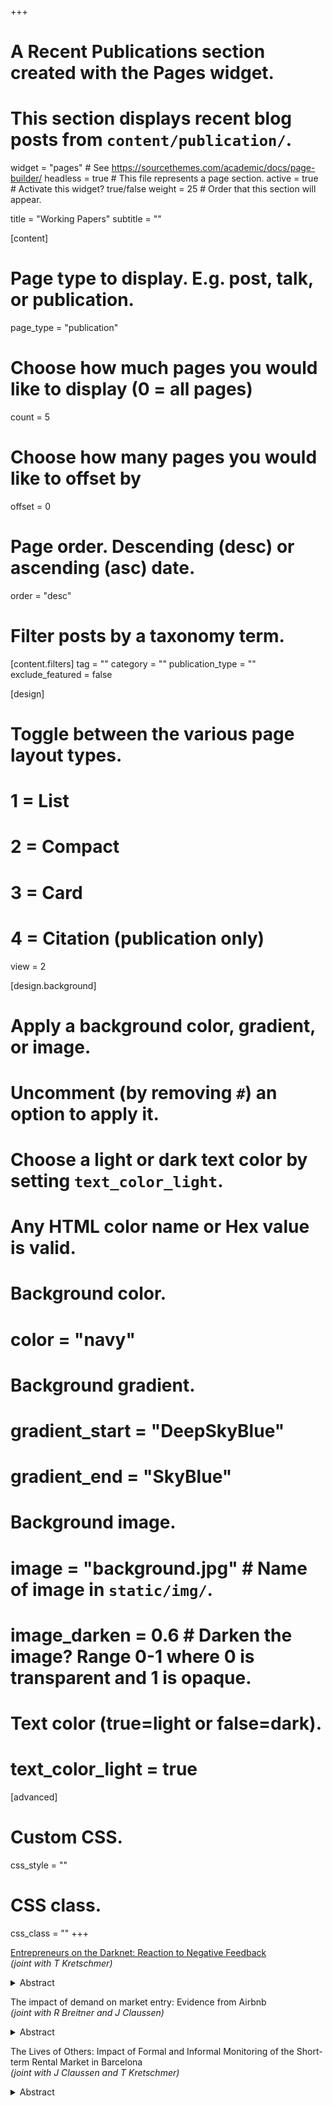 +++
# A Recent Publications section created with the Pages widget.
# This section displays recent blog posts from `content/publication/`.

widget = "pages"  # See https://sourcethemes.com/academic/docs/page-builder/
headless = true  # This file represents a page section.
active = true  # Activate this widget? true/false
weight = 25  # Order that this section will appear.

title = "Working Papers"
subtitle = ""

[content]
  # Page type to display. E.g. post, talk, or publication.
  page_type = "publication"
  
  # Choose how much pages you would like to display (0 = all pages)
  count = 5
  
  # Choose how many pages you would like to offset by
  offset = 0

  # Page order. Descending (desc) or ascending (asc) date.
  order = "desc"

  # Filter posts by a taxonomy term.
  [content.filters]
    tag = ""
    category = ""
    publication_type = ""
    exclude_featured = false
  
[design]
  # Toggle between the various page layout types.
  #   1 = List
  #   2 = Compact
  #   3 = Card
  #   4 = Citation (publication only)
  view = 2
  
[design.background]
  # Apply a background color, gradient, or image.
  #   Uncomment (by removing `#`) an option to apply it.
  #   Choose a light or dark text color by setting `text_color_light`.
  #   Any HTML color name or Hex value is valid.
    
  # Background color.
  # color = "navy"
  
  # Background gradient.
  # gradient_start = "DeepSkyBlue"
  # gradient_end = "SkyBlue"
  
  # Background image.
  # image = "background.jpg"  # Name of image in `static/img/`.
  # image_darken = 0.6  # Darken the image? Range 0-1 where 0 is transparent and 1 is opaque.

  # Text color (true=light or false=dark).
  # text_color_light = true  
  
[advanced]
 # Custom CSS. 
 css_style = ""
 
 # CSS class.
 css_class = ""
+++

[Entrepreneurs on the Darknet: Reaction to Negative Feedback](https://papers.ssrn.com/sol3/papers.cfm?abstract_id=3238141)
<br />
_(joint with T Kretschmer)_  
<details><summary>Abstract</summary>
<p>

Reputation is one of the key assets of a digital entrepreneur in markets for experience goods, especially in settings like Darknet and anonymous marketplaces. But what happens if this asset is diminished by a shock, i.e. negative feedback? We study how entrepreneurs on anonymous marketplaces respond to negative feedback by adjusting their product portfolio, or even exiting the market altogether. We find that the entrepreneurs are more likely to exit following negative feedback, but that a entrepreneur’s accumulated transactions experience on the market platform negatively moderates this. Interestingly, the entrepreneurs that do remain tend to expand their product portfolio. This effect, however, is again driven by entrepreneurs with relative high transactions experience, i.e. those with a high prior transactions volume. These results suggest that the reputation and the transactions experience of an entrepreneur interact in intricate ways to drive an entrepreneur’s choice of remaining in the market or adjusting her portfolio. We derive managerial and policy implications of these results.
</p>
</details>


The impact of demand on market entry: Evidence from Airbnb
<br />
_(joint with R Breitner and J Claussen)_ 
<details><summary>Abstract</summary>
<p>

A key promise of the sharing economy is that peer-to-peer markets are much more flexible than traditional markets when it comes to expanding capacity. This flexibility stems from sharing platforms utilizing existing resources instead of necessitating the acquisition of new resources. We study the effect of demand on market entry for the example of Airbnb in Europe. Our results indicate that demand has a positive effect on entry, especially in cities with high housing costs. Moreover, we find that the offerings of high demand entrants tend to be of lower attractiveness. Our work provides empirical evidence that especially the entry of low-end offerings increases when demand is higher in peer-to-peer markets. These results indicate that with an increase in demand, new potential suppliers expect to have a higher chance to compete in the market, get a share of the overall revenue and thus decide to enter the market.
</p>
</details>


The Lives of Others: Impact of Formal and Informal Monitoring of the Short-term Rental Market in Barcelona
<br />
_(joint with J Claussen and T Kretschmer)_  
<details><summary>Abstract</summary>
<p>

The explosive growth of the sharing economy platforms (like Airbnb, Uber, etc) has heated the debate around the positive and negative ex- ternalities of these platforms. The positive externalities include the decrease of transactions and information costs, the better coordina- tion of supply and demand and the flexibility for users among others. On the hand, the negative externalities include precarious working conditions, traffic jam congestions, etc. Specifically, for the case of short-term rental platforms, citizens of highly touristic cities are heav- ily complaining about the increase of the long-term rental prices, the decrease of their quality of living (due to noise for example) and the gentrification that changes the nature of their neighbourhoods. Cities like Amsterdam, Paris, Berlin, and Barcelona have taken measures in order to minimise the network externalities of the short-term rental platforms. These measures include restrictions on the total amount of days an apartment can be rented during a year in the short-term rental market, or banning totally the offering of whole apartments. In the case of Barcelona, a special license since 2012 is needed to offer a whole apartment on a short-term rental platform like Airbnb. In July 2015, the newly elected local government led by an ex-activist against evictions, imposed a moratorium on the licenses, prohibiting the is- suing of new licenses for all tourist accommodation establishments so as to study, and in addition control, the growth of the short-term rental market. The moratorium was in force until March 2017 when a new regulation was introduced. The 2015 moratorium on licenses was accompanied with an enforcement mechanism, that included specific fines for the ones that rented their apartments illegally, the creation of a team of inspectors that are monitoring the illegal tourist accommo- dation activities and the implementation of a webpage through which Barcelonas citizens and visitors could report an illegally rented apart- ment. In this study, we try to measure the impact and effectiveness of those two monitoring processes, the formal one and the informal (crowdsourced) one. By implementing a diff-in-diff analysis, we first find a general negative impact of the moratorium on the supply of apartments in the Airbnb platform. Additionally, we find that the formal monitoring process affected mostly the professional hosts while the informal monitoring affected mostly the amateur ones.
</p>
</details>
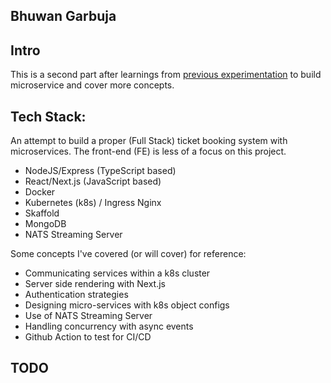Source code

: ## Bhuwan Garbuja

## Intro

This is a second part after learnings from [previous experimentation](https://github.com/bhuone-garbu/ms-blog) to build microservice and cover more concepts.

## Tech Stack:

An attempt to build a proper (Full Stack) ticket booking system with microservices. The front-end (FE) is less of a focus on this project.

* NodeJS/Express (TypeScript based)
* React/Next.js (JavaScript based)
* Docker
* Kubernetes (k8s) / Ingress Nginx
* Skaffold
* MongoDB
* NATS Streaming Server

Some concepts I've covered (or will cover) for reference:

* Communicating services within a k8s cluster
* Server side rendering with Next.js
* Authentication strategies
* Designing micro-services with k8s object configs
* Use of NATS Streaming Server
* Handling concurrency with async events
* Github Action to test for CI/CD

## TODO


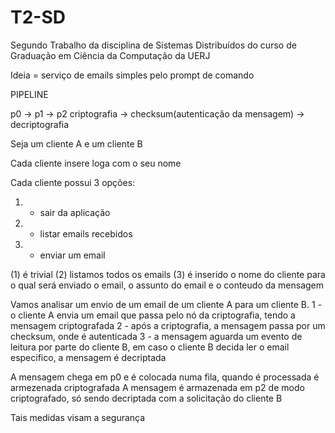 # T2-SD
Segundo Trabalho da disciplina de Sistemas Distribuídos do curso de Graduação em Ciência da Computação da UERJ

Ideia = serviço de emails simples pelo prompt de comando

PIPELINE

p0           ->                  p1                ->         p2
criptografia -> checksum(autenticação da mensagem) -> decriptografia

Seja um cliente A e um cliente B

Cada cliente insere loga com o seu nome

Cada cliente possui 3 opções:

  1. - sair da aplicação
  1. - listar emails recebidos
  1. - enviar um email
  
 (1) é trivial
 (2) listamos todos os emails
 (3) é inserido o nome do cliente para o qual será enviado o email, o assunto do email e o conteudo da mensagem
 
Vamos analisar um envio de um email de um cliente A para um cliente B.
1 - o cliente A envia um email que passa pelo nó da criptografia, tendo a mensagem criptografada
2 - após a criptografia, a mensagem passa por um checksum, onde é autenticada
3 - a mensagem aguarda um evento de leitura por parte do cliente B, em caso o cliente B decida ler o email especifico, a mensagem é decriptada

A mensagem chega em p0 e é colocada numa fila, quando é processada é armezenada criptografada
A mensagem é armazenada em p2 de modo criptografado, só sendo decriptada com a solicitação do cliente B

Tais medidas visam a segurança

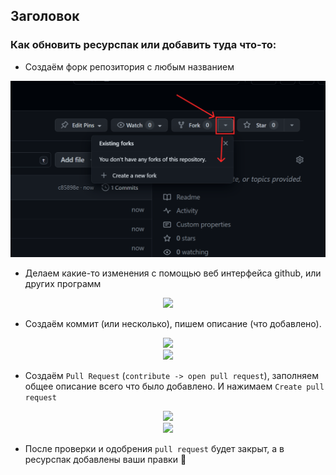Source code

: ## Заголовок

### Как обновить ресурспак или добавить туда что-то:

- Создаём форк репозитория с любым названием

<center>
  <img src=".github/readme/img.png">
</center>

- Делаем какие-то изменения с помощью веб интерфейса github, или других программ

<center>
  <img src=".github/readme/img1.png">
</center>

- Создаём коммит (или несколько), пишем описание (что добавлено).

<center>
  <img src=".github/readme/img2.png">
</center>

<center>
  <img src=".github/readme/img3.png">
</center>

- Создаём `Pull Request` (`contribute -> open pull request`), заполняем общее описание всего что было добавлено. И
  нажимаем `Create pull request`

<center>
  <img src=".github/readme/img4.png">
</center>

<center>
  <img src=".github/readme/img5.png">
</center>

- После проверки и одобрения `pull request` будет закрыт, а в ресурспак добавлены ваши правки 🥳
+ + + +
**Task requirements:**
What lines in the data above contain the word "добавлено"? Show them all.

**Final answer:**
- Создаём коммит (или несколько), пишем описание (что добавлено).
- Создаём `Pull Request` (`contribute -> open pull request`), заполняем общее описание всего что было добавлено. И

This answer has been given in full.